2 files changed, 93 insertions, 0 deletions
diff --git a/Documentation/filesystems/nfs/00-INDEX b/Documentation/filesystems/nfs/00-INDEX
index 1716874a651e..66eb6c8c5334 100644
--- a/Documentation/filesystems/nfs/00-INDEX
+++ b/Documentation/filesystems/nfs/00-INDEX
@@ -20,3 +20,5 @@ rpc-cache.txt
        - introduction to the caching mechanisms in the sunrpc layer.
 idmapper.txt
        - information for configuring request-keys to be used by idmapper
+knfsd-rpcgss.txt
+        - Information on GSS authentication support in the NFS Server
diff --git a/Documentation/filesystems/nfs/rpc-server-gss.txt b/Documentation/filesystems/nfs/rpc-server-gss.txt
new file mode 100644
index 000000000000..716f4be8e8b3
--- /dev/null
+++ b/Documentation/filesystems/nfs/rpc-server-gss.txt
@@ -0,0 +1,91 @@
+rpcsec_gss support for kernel RPC servers
+=========================================
+This document gives references to the standards and protocols used to
+implement RPCGSS authentication in kernel RPC servers such as the NFS
+server and the NFS client's NFSv4.0 callback server.  (But note that
+NFSv4.1 and higher don't require the client to act as a server for the
+purposes of authentication.)
+RPCGSS is specified in a few IETF documents:
+ - RFC2203 v1: http://tools.ietf.org/rfc/rfc2203.txt
+ - RFC5403 v2: http://tools.ietf.org/rfc/rfc5403.txt
+and there is a 3rd version  being proposed:
+ - http://tools.ietf.org/id/draft-williams-rpcsecgssv3.txt
+   (At draft n. 02 at the time of writing)
+Background
+----------
+The RPCGSS Authentication method describes a way to perform GSSAPI
+Authentication for NFS.  Although GSSAPI is itself completely mechanism
+agnostic, in many cases only the KRB5 mechanism is supported by NFS
+implementations.
+The Linux kernel, at the moment, supports only the KRB5 mechanism, and
+depends on GSSAPI extensions that are KRB5 specific.

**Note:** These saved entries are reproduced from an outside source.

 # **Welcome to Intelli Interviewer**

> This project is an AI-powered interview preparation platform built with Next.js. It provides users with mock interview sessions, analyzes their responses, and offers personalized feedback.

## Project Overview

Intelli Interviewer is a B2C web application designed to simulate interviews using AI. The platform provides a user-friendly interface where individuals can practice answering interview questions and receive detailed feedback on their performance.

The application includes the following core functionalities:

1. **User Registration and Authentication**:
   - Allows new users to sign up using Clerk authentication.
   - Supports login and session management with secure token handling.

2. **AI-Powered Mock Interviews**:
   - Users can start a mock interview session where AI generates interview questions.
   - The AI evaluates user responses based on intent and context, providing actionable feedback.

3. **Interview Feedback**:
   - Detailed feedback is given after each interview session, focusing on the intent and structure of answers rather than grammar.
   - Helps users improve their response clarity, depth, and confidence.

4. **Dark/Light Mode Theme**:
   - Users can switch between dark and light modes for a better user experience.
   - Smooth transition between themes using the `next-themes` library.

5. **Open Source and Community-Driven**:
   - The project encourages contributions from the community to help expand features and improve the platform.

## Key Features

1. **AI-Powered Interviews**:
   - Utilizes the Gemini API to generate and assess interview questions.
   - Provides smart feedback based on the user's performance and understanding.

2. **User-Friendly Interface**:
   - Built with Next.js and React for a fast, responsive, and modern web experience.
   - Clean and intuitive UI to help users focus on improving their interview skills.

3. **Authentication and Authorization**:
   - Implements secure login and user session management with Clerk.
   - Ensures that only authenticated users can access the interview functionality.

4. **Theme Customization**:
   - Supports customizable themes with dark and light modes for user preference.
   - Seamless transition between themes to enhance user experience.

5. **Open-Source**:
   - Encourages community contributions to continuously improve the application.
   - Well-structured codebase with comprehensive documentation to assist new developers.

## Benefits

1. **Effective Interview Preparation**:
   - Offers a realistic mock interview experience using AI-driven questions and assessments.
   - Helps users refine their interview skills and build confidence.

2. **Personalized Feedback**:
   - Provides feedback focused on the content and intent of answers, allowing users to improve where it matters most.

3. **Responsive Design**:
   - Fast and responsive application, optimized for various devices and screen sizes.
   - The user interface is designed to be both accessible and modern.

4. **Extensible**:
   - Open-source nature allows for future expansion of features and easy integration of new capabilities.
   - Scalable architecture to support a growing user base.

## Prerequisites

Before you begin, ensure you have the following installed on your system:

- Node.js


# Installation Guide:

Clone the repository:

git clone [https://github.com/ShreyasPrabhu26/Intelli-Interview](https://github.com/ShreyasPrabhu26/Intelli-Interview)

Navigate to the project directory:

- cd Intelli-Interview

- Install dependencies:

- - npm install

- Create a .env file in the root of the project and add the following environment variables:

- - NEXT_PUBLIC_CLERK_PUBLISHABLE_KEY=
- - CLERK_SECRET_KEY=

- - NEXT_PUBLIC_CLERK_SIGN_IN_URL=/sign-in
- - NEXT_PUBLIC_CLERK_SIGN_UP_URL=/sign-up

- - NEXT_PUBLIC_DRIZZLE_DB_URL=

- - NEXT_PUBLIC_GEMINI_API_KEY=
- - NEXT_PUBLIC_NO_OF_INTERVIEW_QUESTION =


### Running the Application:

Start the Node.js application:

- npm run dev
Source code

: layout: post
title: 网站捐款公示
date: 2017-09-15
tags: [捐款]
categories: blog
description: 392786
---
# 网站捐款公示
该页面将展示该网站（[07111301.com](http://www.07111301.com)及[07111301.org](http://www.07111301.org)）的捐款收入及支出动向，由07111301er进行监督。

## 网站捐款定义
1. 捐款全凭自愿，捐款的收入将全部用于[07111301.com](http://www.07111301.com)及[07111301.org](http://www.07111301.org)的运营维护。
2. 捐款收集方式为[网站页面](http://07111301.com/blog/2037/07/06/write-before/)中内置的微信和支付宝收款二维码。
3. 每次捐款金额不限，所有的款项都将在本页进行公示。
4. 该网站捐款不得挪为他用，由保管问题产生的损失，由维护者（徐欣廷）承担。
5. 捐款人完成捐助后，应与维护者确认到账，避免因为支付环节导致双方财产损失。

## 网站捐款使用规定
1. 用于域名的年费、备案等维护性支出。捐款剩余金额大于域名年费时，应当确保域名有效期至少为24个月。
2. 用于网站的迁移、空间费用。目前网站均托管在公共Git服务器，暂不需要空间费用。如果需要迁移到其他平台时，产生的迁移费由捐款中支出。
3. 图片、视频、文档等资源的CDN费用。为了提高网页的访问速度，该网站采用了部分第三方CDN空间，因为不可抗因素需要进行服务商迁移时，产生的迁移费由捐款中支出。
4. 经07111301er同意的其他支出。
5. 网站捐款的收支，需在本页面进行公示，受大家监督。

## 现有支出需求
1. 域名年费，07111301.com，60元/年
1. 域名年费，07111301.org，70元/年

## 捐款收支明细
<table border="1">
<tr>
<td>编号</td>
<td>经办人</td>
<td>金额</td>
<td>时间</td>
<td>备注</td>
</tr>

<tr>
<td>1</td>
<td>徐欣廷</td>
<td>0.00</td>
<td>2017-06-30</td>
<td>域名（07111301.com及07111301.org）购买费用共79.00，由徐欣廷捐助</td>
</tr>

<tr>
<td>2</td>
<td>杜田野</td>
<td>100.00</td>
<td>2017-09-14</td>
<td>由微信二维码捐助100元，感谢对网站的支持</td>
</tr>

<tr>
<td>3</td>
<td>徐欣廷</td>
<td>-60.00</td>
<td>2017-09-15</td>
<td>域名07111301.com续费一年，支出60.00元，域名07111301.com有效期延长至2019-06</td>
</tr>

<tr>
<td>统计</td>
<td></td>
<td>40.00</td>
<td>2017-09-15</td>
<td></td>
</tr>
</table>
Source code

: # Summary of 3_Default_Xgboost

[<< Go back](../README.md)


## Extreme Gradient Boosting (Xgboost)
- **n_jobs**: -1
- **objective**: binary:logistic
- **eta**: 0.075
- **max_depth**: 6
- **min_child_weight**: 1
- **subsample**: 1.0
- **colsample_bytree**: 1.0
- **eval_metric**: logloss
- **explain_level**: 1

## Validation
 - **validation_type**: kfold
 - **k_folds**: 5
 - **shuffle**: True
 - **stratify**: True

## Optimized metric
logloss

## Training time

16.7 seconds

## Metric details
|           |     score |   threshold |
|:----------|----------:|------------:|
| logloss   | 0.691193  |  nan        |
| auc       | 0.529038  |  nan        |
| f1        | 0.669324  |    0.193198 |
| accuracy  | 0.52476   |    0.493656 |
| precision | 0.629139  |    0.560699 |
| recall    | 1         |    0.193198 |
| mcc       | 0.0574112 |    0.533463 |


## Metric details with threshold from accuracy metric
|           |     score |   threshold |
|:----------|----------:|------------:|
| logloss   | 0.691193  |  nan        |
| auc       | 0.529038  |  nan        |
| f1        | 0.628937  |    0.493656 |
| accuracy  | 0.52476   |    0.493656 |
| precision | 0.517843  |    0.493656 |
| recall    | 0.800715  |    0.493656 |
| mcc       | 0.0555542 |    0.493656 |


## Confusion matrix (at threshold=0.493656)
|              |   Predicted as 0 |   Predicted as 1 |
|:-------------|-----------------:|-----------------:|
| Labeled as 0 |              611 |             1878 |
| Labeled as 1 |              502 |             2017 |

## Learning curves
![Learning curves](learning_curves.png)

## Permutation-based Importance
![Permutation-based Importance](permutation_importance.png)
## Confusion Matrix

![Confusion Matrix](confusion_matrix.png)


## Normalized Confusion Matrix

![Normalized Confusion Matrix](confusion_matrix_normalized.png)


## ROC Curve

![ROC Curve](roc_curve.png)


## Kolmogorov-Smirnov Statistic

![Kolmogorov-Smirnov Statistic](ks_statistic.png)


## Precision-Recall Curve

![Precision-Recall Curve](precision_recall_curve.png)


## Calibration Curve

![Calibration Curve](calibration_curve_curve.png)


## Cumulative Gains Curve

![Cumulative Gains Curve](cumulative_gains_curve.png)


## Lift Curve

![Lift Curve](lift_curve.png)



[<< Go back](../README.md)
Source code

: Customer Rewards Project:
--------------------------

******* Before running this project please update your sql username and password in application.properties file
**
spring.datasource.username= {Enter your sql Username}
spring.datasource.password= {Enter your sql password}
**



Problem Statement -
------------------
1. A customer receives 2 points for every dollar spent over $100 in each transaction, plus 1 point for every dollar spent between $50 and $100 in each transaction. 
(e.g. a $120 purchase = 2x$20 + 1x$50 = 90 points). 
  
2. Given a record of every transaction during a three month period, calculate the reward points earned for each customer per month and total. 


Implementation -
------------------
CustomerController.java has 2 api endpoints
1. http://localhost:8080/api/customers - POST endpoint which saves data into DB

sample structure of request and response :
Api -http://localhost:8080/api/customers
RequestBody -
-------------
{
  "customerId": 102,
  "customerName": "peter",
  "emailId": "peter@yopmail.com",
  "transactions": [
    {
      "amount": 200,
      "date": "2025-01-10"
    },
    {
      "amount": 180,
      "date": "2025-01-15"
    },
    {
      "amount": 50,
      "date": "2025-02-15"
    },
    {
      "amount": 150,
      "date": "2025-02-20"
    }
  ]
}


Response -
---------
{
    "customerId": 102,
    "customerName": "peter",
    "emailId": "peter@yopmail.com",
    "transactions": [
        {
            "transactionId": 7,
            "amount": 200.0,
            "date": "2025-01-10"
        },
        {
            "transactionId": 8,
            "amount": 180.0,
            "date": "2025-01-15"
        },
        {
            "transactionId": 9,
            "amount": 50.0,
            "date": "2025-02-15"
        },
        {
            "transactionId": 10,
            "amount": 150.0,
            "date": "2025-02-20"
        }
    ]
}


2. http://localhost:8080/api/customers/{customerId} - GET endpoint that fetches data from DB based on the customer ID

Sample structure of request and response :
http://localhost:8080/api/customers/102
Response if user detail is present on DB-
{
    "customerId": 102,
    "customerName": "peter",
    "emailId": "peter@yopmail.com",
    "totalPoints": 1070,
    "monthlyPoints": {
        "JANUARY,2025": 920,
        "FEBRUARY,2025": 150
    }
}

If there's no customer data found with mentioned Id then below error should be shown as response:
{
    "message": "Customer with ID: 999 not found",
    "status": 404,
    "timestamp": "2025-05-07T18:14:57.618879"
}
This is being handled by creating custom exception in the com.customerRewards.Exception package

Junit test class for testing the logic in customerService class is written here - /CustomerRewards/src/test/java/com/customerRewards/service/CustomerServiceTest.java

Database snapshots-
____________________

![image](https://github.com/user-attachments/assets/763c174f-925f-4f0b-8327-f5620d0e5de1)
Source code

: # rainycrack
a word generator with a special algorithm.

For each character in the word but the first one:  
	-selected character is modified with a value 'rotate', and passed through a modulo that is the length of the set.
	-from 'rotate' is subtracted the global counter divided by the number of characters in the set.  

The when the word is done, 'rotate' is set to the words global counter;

+GSSAPI is a complex library, and implementing it completely in kernel is
+unwarranted. However GSSAPI operations are fundementally separable in 2
+parts:
+- initial context establishment
+- integrity/privacy protection (signing and encrypting of individual
+  packets)
+The former is more complex and policy-independent, but less
+performance-sensitive.  The latter is simpler and needs to be very fast.
+Therefore, we perform per-packet integrity and privacy protection in the
+kernel, but leave the initial context establishment to userspace.  We
+need upcalls to request userspace to perform context establishment.
+NFS Server Legacy Upcall Mechanism
+----------------------------------
+The classic upcall mechanism uses a custom text based upcall mechanism
+to talk to a custom daemon called rpc.svcgssd that is provide by the
+nfs-utils package.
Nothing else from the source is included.